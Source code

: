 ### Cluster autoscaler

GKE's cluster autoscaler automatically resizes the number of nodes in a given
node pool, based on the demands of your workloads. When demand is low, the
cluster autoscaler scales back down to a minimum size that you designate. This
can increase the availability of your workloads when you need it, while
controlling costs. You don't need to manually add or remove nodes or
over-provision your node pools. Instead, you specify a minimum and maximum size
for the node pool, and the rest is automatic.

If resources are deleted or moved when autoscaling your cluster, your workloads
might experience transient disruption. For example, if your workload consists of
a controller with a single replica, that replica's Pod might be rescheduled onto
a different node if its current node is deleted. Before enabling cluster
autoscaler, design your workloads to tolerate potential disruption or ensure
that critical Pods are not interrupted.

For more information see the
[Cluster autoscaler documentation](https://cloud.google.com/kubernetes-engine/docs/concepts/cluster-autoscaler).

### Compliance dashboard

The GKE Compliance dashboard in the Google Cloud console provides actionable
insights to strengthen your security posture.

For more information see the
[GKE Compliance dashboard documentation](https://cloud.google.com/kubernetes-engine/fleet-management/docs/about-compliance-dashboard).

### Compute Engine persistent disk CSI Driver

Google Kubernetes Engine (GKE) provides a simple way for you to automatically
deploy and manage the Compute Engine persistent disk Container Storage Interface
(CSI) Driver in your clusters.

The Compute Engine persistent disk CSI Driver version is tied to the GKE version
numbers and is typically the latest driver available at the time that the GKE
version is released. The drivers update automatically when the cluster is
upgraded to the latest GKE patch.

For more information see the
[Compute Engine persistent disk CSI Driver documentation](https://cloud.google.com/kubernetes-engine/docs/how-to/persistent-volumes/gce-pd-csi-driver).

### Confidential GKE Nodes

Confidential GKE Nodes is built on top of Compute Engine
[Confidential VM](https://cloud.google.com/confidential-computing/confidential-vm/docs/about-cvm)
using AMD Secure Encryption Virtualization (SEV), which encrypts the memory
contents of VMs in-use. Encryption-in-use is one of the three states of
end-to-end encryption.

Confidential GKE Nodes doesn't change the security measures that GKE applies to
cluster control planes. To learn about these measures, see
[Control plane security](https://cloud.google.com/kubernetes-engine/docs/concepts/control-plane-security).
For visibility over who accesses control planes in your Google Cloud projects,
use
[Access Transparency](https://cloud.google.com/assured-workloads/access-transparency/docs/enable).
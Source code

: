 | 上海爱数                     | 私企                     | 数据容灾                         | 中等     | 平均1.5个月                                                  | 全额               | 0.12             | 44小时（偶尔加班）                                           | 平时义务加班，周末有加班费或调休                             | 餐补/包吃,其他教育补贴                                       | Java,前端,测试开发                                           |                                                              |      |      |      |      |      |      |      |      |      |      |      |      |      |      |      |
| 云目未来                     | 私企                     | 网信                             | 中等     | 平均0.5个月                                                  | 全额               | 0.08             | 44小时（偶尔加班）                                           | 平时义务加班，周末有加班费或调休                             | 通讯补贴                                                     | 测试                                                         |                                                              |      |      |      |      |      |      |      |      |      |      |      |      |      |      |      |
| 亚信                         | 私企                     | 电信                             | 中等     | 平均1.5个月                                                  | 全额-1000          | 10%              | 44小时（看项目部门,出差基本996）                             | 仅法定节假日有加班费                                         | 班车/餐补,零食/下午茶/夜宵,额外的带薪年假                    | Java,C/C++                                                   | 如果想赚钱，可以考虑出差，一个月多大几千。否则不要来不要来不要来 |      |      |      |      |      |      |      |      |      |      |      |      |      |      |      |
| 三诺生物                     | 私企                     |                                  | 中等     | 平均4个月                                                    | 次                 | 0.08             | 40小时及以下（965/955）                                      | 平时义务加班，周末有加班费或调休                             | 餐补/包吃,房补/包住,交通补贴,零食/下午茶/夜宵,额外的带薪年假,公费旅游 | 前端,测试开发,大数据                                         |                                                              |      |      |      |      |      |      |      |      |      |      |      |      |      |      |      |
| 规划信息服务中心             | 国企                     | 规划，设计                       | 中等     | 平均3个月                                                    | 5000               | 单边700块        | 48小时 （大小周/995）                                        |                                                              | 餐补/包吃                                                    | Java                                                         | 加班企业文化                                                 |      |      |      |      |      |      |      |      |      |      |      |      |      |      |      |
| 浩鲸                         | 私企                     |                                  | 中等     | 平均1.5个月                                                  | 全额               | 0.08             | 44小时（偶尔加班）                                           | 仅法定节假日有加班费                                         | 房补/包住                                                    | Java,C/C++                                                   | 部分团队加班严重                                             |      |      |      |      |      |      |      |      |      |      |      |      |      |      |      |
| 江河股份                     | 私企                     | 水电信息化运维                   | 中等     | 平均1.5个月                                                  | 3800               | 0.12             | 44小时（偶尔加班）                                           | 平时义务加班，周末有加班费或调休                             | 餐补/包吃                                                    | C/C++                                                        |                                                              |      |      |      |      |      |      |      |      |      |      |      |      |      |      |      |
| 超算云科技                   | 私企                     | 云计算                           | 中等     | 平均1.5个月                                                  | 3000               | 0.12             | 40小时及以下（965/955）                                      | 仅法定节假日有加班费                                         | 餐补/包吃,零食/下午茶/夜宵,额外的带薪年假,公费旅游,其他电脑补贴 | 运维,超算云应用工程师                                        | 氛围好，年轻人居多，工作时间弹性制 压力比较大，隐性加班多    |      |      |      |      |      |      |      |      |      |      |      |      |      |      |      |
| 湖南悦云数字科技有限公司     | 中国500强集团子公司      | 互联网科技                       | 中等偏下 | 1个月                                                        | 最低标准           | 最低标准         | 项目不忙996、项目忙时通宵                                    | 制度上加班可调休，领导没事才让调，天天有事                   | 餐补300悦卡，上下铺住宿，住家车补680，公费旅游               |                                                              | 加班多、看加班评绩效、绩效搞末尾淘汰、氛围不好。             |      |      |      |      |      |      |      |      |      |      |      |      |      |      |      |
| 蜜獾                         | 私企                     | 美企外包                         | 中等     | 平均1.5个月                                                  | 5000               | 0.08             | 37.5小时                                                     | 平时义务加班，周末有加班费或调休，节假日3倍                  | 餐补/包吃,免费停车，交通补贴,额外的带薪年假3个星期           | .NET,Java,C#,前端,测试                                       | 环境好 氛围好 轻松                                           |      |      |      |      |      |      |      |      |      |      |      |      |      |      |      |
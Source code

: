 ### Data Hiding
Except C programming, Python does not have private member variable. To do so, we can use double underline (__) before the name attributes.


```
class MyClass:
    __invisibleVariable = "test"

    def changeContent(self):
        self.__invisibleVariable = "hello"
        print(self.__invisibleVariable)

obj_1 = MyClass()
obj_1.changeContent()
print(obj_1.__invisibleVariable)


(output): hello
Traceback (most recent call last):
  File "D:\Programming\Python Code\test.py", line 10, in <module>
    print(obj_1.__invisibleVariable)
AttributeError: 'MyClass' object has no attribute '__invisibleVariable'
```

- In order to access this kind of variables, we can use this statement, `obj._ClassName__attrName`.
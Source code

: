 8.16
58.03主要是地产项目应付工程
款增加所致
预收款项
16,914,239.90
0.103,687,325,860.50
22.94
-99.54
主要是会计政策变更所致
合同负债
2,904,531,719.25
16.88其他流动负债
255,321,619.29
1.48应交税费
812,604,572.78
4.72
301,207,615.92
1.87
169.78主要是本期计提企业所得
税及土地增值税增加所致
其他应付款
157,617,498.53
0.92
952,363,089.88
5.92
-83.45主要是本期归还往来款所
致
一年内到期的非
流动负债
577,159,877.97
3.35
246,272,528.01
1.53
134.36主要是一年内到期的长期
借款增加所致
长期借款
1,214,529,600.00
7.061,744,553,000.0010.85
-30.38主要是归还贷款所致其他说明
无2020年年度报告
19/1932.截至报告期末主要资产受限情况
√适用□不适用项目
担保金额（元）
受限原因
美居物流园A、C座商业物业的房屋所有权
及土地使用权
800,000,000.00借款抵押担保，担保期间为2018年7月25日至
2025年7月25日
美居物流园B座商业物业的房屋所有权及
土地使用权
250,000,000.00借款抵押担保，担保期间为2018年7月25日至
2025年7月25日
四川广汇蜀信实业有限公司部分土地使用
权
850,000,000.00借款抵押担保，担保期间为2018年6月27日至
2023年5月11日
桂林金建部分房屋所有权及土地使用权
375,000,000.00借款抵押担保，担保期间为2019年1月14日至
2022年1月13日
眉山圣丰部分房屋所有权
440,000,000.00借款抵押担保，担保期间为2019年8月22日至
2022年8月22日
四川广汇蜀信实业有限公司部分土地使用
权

Exercise aim ▸ Among the lines of the listing above, which ones hold "your"? Copy them.

Task result ▸
node pool, based on the demands of your workloads. When demand is low, the
can increase the availability of your workloads when you need it, while
over-provision your node pools. Instead, you specify a minimum and maximum size
If resources are deleted or moved when autoscaling your cluster, your workloads
might experience transient disruption. For example, if your workload consists of
autoscaler, design your workloads to tolerate potential disruption or ensure
insights to strengthen your security posture.
(CSI) Driver in your clusters.
For visibility over who accesses control planes in your Google Cloud projects,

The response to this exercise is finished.